Global energy markets are in frenzy with a spike in energy prices across fuel sources such as crude oil, gas and coal. India is particularly at a disadvantage as any increase in global prices can affect its import bill, stoke inflation and increase its trade deficit. This inadequate supply also comes at a time when global oil demand is rising due to global economy’s revival amidst vaccination drives being carried out and increasing preference for personal mode of transportation due to coronavirus pandemic.
Petrol and diesel are selling at a record high of ₹105.84 and ₹94.57 per litre, respectively, in Delhi at Indian Oil Corp. Ltd outlets. On Monday, Brent was trading at $84.80 a barrel and West Texas Intermediate at $82.41 a barrel at press time. The cost of the Indian basket of crude, comprising Oman, Dubai and Brent crude, was at $83.51 per barrel on 15 October.
This comes at a time when there is a growing clamour for the Centre to cut fuel taxes. The average share of central excise duty on petroleum products was 12% in the gross revenue collection for the period 2017-18 to 2020-21. The central excise duty collected from petroleum products for 2018-19, 2019-20 and 2020-21 is Rs2.35 trillion, Rs1.97 trillion and Rs3.44 trillion respectively.
“While at the time of India’s lockdown to prevent the spread of corona virus pandemic, the crude oil prices had plunged as there was more oil available than there was demand. India’s consumption is now 15–16% higher than the pre covid level. The prices have gone up significantly,” said Indian government functionary cited above.
There has been a complete change of scenario after the rout in crude oil prices in April last year with Brent nose diving below 2001 level, far lower than what was witnessed post the 9/11 terrorist attacks and WTI entering negative territory. This had triggered fears of a full-blown recession and had sent shock waves across the oil producing major economies such as that of West Asia and Russia, given that the loss of revenue threatened to alter the geo-politics.

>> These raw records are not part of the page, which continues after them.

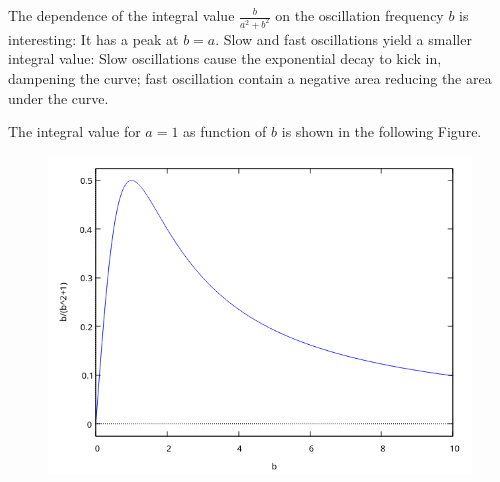 The dependence of the integral value $\frac{b}{a^2 + b^2}$ on the oscillation frequency $b$ is interesting: It has a peak at $b = a$. Slow and fast oscillations yield a smaller integral value: Slow oscillations cause the exponential decay to kick in, dampening the curve; fast oscillation contain a negative area reducing the area under the curve.

The integral value for $a = 1$ as function of $b$ is shown in the following Figure.

\begin{figure}[H]
    \includegraphics[scale=0.7]{images/2022-04-05_plot_2.png}
\end{figure}


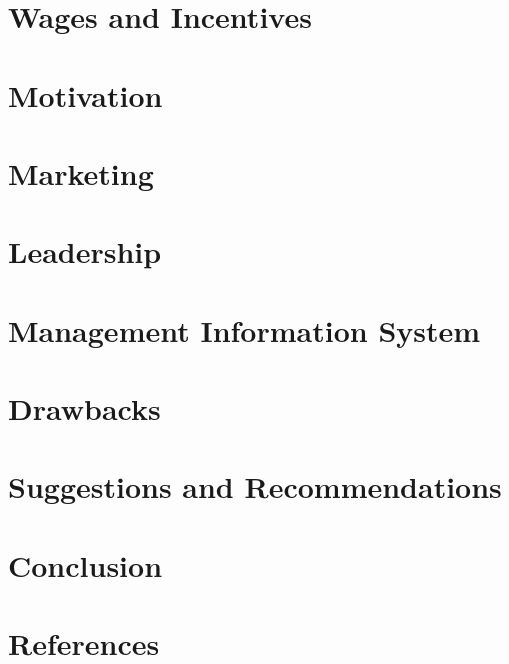 \documentclass[12pt, a4paper]{article}
\begin{document}
	\section{Wages and Incentives}
	\cleardoublepage
	\section{Motivation}
	\cleardoublepage
	\section{Marketing}
	\cleardoublepage
	\section{Leadership}
	\cleardoublepage
	\section{Management Information System}
	\cleardoublepage
	\section{Drawbacks}
	\cleardoublepage
	\section{Suggestions and Recommendations}
	\cleardoublepage
	\section{Conclusion}
	\cleardoublepage
	\section{References}
	\cleardoublepage
\end{document}
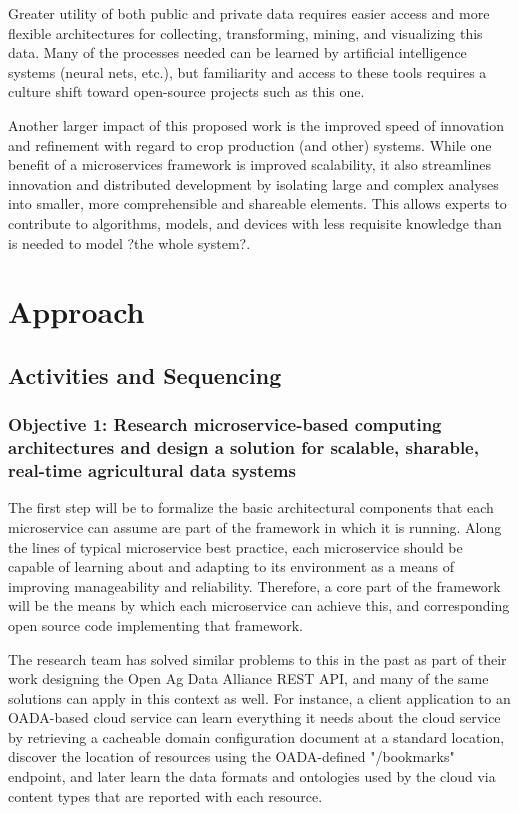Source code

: \documentclass[11pt]{article}
\begin{document}
Greater utility of both public and private data requires easier access and more flexible architectures 
for collecting, transforming, mining, and visualizing this data. Many of the processes needed can be 
learned by artificial intelligence systems (neural nets, etc.), but familiarity and access to these tools 
requires a culture shift toward open-source projects such as this one.

Another larger impact of this proposed work is the improved speed of innovation and refinement 
with regard to crop production (and other) systems.  While one benefit of a microservices framework is 
improved scalability, it also streamlines innovation and distributed development by isolating large and 
complex analyses into smaller, more comprehensible and shareable elements. This allows experts to 
contribute to algorithms, models, and devices with less requisite knowledge than is needed to 
model ?the whole system?.

\section{Approach}

\subsection{Activities and Sequencing}

\subsubsection{Objective 1: Research microservice-based computing architectures and design a solution for scalable, 
	sharable, real-time agricultural data systems}   
	
The first step will be to formalize the basic architectural components that each microservice can assume 
are part of the framework in which it is running.  Along the lines of typical microservice best practice, 
each microservice should be capable of learning about and adapting to its environment as a means of 
improving manageability and reliability.  Therefore, a core part of the framework will be the means by which 
each microservice can achieve this, and corresponding open source code implementing that framework.  

The research team has solved similar problems to this in the past as part of their work designing the 
Open Ag Data Alliance REST API, and many of the same solutions can apply in this context as well.  
For instance, a client application to an OADA-based cloud service can learn everything it needs about 
the cloud service by retrieving a cacheable domain configuration document at a standard location, discover 
the location of resources using the OADA-defined "/bookmarks" endpoint, and later learn the data formats and 
ontologies used by the cloud via content types that are reported with each resource.  
\end{document}

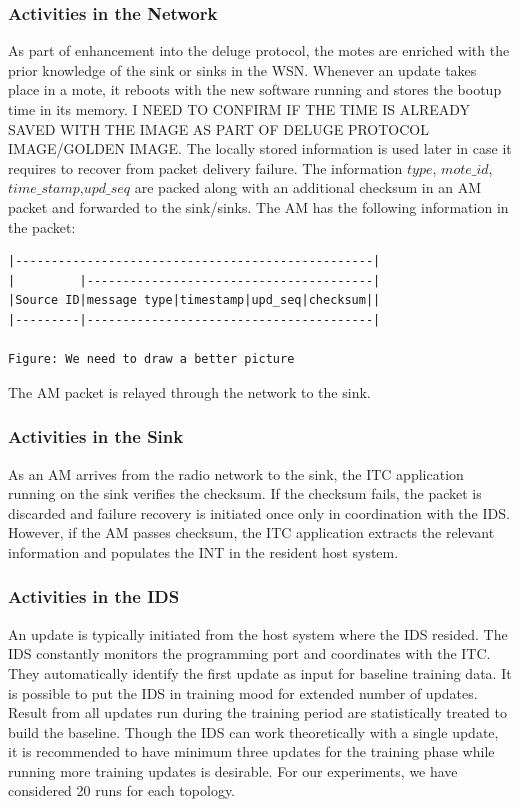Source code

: \documentclass[conference,final]{IEEEtran}
\begin{document}
\subsubsection{Activities in the Network}
\label{ssc:acnet}
As part of enhancement into the deluge protocol, the motes are enriched with the prior knowledge of the sink or sinks in the WSN.
Whenever an update takes place in a mote, it reboots with the new software running and stores the bootup time in its memory.
I NEED TO CONFIRM IF THE TIME IS ALREADY SAVED WITH THE IMAGE AS PART OF DELUGE PROTOCOL IMAGE/GOLDEN IMAGE.
The locally stored information  is used later in case it requires to recover from packet delivery failure.
The information $type$, $mote\_id$,  $time\_stamp$,$upd\_seq$ are packed along with an additional checksum in an AM packet and forwarded to the sink/sinks.
The AM has the following information in the packet:
\begin{verbatim}
|--------------------------------------------------|
|         |----------------------------------------|
|Source ID|message type|timestamp|upd_seq|checksum||
|---------|----------------------------------------|

Figure: We need to draw a better picture
\end{verbatim}
The AM packet is relayed through the network to the sink.

\subsubsection{Activities in the Sink}
\label{ssc:acsink}
As an AM arrives from the radio network to the sink, the ITC application running on the sink verifies the checksum.
If the checksum fails, the packet is discarded and failure recovery is initiated once only in coordination with the IDS.
However, if the AM passes checksum, the ITC application extracts the relevant information and populates the INT in the resident host system. 

\subsubsection{Activities in the IDS}
\label{ssc:acids}
An update is typically initiated from the host system where the IDS resided.
The IDS constantly monitors the programming port and coordinates with the ITC. 
They automatically identify the first update as input for baseline training data.
It is possible to put the IDS in training mood for extended number of updates.
Result from all updates run during the training period are statistically treated to build the baseline.
Though the IDS can work theoretically with a single update, it is recommended to have minimum three updates for the training phase while running more training updates is desirable.
For our experiments, we have considered 20 runs for each topology.
\end{document}
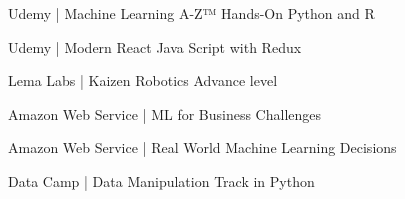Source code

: \documentclass[15pt, a4paper]{awesome-cv}
\begin{document}

\makecvheader[C]








% 
% 
% 
% 
% 
\begin{cvcerti}
    \cventry
        {} %
        {} %
        {} %
        {} %
        {
        \vspace{-0.5cm}
        \begin{cvitems} %
        \begin{multicols}{2}
             \normalsize{\item {Udemy | Machine Learning A-Z™ Hands-On Python and R} 
             \item {Udemy | Modern React Java Script with Redux}
             \item {Lema Labs | Kaizen Robotics Advance level} 
             \item{Amazon Web Service | ML for Business Challenges } 
             \item{Amazon Web Service | Real World Machine Learning Decisions}
             \item{Data Camp | Data Manipulation Track in Python}}
        \end{multicols}
        \end{cvitems}
        }  
\end{cvcerti}
\end{document}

India has also been requesting Opec for a reduction in official selling price, extension of credit period from existing 30 days to 90 days from bill of lading, freight discount and open credit based on credit worthiness of Indian state-run refineries. India, which is one of the major Opec consumers, has called for a global consensus on “responsible pricing". Also, India has consistently been pitching for a price and terms correction on the so-called Asian premium. With most Asian countries being primarily dependent on West Asia to meet their energy needs, customers from the continent are seen paying the Asian premium as compared to the prices paid by the US or the European Union.
Also, a ministerial on Indo Pacific as a prime area for energy interdependence has been planned, that is expected to see participation from ministers of Australia, Maldives and Bangladesh and deputy ministers of Timor-Leste and Indonesia. US is seeking a bigger role for India in stabilizing and maintaining the rule of law in the Indo-Pacific region—a large swathe of land and sea stretching all the way from the west coast of the US to the shores of east Africa, even as the Quad comprising of India, the US, Japan and Australia has ramped up its engagements to contain China.